:: Activity ::
When a line of the entries contains "Jupyter", please list that line.

:: Stored data entries ::
[Start of Attachment]
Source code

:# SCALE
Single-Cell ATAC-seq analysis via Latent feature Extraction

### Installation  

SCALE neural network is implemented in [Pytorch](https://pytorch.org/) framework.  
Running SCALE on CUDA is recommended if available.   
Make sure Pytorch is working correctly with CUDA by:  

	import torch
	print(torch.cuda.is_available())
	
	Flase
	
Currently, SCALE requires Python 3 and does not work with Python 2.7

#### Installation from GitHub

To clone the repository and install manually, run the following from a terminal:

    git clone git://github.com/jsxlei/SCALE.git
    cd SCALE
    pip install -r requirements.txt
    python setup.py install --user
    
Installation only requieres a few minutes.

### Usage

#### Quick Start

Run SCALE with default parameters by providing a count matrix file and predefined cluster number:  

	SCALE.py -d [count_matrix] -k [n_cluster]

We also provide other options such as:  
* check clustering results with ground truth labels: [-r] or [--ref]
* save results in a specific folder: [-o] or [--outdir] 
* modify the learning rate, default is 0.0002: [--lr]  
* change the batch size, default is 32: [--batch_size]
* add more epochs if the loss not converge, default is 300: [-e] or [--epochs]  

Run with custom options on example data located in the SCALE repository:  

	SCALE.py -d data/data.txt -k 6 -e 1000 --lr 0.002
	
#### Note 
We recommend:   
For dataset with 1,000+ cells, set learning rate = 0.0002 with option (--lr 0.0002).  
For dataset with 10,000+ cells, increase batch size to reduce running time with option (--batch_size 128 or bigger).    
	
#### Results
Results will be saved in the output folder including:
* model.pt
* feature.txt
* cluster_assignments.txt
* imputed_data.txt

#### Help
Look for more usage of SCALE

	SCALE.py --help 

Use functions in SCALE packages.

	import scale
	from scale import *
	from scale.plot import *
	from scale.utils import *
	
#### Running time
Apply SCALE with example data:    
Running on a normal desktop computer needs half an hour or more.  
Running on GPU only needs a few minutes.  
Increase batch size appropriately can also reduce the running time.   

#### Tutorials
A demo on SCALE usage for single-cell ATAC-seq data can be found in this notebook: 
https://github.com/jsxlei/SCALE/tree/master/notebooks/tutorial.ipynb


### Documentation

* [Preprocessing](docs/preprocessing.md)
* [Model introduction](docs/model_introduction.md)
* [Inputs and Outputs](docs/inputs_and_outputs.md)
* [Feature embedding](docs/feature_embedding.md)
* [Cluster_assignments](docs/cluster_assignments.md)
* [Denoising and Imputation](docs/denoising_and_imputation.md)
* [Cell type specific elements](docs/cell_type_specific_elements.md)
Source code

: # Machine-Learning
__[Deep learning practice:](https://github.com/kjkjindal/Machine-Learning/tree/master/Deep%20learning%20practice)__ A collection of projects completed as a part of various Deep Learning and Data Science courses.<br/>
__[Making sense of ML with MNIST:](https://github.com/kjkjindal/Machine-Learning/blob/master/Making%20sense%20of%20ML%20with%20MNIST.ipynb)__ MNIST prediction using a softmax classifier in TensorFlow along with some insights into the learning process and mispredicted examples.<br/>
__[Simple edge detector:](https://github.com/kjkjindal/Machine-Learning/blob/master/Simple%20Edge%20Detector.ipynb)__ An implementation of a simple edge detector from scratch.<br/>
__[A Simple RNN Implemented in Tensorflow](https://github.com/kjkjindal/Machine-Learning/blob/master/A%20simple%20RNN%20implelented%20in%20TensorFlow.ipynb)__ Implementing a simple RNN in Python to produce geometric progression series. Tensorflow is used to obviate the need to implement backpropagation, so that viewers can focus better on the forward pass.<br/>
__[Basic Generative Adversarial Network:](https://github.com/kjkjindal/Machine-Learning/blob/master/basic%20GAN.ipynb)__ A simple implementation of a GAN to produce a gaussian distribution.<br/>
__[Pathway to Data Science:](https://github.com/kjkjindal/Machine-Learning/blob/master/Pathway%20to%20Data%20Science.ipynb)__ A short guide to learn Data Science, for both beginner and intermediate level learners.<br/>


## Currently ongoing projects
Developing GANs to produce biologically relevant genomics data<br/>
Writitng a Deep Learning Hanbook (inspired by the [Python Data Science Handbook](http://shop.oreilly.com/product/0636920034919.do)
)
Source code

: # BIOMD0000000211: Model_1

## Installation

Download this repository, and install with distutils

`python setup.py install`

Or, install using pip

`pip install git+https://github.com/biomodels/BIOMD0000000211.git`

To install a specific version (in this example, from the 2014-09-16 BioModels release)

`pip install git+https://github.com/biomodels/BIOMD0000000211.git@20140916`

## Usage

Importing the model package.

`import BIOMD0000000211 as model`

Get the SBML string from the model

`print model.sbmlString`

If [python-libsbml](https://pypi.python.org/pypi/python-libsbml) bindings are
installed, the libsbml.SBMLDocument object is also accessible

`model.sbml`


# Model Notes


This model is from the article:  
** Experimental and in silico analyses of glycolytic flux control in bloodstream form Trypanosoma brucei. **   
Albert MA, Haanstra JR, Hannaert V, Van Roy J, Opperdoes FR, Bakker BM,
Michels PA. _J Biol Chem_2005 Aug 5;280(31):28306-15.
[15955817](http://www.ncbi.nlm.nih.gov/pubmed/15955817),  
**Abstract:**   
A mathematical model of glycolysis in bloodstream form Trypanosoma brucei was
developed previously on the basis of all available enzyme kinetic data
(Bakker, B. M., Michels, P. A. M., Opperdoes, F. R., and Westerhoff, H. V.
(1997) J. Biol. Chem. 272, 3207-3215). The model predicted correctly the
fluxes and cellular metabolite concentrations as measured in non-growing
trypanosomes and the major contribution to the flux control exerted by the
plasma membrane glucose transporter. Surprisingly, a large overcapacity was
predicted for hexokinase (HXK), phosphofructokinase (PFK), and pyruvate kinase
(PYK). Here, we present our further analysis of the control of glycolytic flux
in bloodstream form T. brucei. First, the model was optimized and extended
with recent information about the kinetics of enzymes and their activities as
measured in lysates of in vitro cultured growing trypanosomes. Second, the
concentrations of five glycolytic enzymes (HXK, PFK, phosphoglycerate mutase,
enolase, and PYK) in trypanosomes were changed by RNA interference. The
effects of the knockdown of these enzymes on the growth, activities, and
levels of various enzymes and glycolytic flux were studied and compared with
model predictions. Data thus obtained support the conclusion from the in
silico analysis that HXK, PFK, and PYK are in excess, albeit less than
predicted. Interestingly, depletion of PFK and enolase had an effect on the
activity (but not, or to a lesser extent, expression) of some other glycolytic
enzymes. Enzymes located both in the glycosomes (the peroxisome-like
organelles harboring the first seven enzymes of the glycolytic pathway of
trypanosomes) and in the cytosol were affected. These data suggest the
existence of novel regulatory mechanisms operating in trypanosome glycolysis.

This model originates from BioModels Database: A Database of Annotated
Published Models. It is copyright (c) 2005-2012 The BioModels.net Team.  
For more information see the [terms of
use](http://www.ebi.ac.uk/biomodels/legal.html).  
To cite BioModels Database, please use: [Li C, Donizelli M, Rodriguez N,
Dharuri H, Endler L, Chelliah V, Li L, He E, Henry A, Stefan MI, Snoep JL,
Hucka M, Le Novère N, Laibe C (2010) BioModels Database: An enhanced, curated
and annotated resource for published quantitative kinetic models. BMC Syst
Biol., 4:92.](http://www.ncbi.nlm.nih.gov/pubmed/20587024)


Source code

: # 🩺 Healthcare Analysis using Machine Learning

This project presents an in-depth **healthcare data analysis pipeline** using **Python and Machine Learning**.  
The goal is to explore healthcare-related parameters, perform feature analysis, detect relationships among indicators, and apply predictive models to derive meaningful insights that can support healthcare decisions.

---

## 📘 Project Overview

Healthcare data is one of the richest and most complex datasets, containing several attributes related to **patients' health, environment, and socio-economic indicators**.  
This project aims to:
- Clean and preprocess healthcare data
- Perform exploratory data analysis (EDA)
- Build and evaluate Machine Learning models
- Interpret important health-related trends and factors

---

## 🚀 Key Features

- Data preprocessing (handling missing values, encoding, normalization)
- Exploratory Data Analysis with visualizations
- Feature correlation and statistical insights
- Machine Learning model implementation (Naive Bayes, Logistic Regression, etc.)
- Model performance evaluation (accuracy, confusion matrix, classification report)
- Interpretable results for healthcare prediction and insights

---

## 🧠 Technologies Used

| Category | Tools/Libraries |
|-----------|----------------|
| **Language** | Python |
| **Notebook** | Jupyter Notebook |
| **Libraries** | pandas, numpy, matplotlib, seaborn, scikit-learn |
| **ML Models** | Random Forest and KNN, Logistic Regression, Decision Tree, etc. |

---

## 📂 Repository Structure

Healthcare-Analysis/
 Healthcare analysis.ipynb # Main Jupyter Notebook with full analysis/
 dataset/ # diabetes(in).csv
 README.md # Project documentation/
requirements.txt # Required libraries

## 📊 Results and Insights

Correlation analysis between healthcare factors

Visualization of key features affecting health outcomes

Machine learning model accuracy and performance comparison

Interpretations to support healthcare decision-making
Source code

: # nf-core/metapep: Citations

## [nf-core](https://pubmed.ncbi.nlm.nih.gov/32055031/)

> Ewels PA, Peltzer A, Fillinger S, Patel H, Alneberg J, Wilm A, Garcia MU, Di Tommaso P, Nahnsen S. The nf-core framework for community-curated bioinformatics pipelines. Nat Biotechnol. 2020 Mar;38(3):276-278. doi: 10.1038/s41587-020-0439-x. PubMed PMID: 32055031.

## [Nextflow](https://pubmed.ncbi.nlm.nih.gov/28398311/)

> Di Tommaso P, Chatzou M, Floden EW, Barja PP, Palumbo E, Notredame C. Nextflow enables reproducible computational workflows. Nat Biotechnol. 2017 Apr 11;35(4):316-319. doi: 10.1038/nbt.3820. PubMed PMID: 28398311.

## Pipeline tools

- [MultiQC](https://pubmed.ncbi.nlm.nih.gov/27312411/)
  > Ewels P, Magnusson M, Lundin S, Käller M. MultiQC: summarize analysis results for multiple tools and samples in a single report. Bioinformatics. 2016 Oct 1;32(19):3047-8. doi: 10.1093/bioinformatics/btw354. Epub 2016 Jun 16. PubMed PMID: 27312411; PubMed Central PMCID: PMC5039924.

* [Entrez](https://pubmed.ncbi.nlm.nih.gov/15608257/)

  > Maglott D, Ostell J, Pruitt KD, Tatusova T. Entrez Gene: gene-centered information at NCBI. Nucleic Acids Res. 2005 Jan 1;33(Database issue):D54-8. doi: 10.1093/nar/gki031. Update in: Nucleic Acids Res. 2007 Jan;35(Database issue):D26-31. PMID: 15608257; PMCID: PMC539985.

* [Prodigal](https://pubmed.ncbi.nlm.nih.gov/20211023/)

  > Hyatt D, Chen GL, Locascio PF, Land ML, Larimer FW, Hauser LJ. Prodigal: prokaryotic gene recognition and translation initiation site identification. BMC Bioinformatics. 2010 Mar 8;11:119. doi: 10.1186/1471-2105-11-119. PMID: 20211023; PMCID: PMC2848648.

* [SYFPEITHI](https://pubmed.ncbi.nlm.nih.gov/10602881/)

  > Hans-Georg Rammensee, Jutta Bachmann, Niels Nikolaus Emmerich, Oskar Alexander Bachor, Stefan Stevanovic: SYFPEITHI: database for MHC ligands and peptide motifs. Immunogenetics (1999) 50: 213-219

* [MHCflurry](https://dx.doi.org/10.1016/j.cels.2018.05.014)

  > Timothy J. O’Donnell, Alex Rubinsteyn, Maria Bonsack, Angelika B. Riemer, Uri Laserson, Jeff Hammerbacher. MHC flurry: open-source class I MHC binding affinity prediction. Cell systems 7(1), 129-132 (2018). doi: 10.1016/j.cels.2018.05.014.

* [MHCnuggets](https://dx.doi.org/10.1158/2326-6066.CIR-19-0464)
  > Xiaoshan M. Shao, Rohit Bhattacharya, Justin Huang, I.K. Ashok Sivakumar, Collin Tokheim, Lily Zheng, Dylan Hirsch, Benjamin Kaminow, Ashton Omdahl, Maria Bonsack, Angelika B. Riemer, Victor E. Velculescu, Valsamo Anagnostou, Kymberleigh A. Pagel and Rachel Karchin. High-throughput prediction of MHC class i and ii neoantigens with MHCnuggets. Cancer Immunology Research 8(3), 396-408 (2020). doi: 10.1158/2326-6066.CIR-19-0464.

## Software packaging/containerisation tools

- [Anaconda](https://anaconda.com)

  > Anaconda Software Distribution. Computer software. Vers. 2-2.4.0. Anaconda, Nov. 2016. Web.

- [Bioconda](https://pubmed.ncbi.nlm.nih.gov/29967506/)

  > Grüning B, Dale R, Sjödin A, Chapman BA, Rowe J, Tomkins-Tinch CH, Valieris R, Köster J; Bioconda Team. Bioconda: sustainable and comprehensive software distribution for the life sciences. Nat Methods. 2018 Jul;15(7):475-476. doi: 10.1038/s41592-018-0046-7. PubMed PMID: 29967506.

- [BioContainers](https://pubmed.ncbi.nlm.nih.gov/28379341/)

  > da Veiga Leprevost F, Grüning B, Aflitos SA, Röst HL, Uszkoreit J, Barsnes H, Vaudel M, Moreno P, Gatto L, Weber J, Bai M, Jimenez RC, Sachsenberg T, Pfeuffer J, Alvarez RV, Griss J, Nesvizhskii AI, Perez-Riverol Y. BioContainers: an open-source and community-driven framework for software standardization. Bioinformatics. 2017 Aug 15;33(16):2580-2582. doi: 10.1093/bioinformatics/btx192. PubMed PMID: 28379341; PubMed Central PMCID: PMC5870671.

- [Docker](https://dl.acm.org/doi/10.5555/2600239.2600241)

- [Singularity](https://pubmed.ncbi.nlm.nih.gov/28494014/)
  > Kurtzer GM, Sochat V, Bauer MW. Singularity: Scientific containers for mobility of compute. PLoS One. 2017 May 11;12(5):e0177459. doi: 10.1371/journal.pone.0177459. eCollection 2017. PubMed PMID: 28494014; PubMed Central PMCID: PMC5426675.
[End of Attachment]
:: Solved exercise ::
| **Notebook** | Jupyter Notebook |
 Healthcare analysis.ipynb # Main Jupyter Notebook with full analysis/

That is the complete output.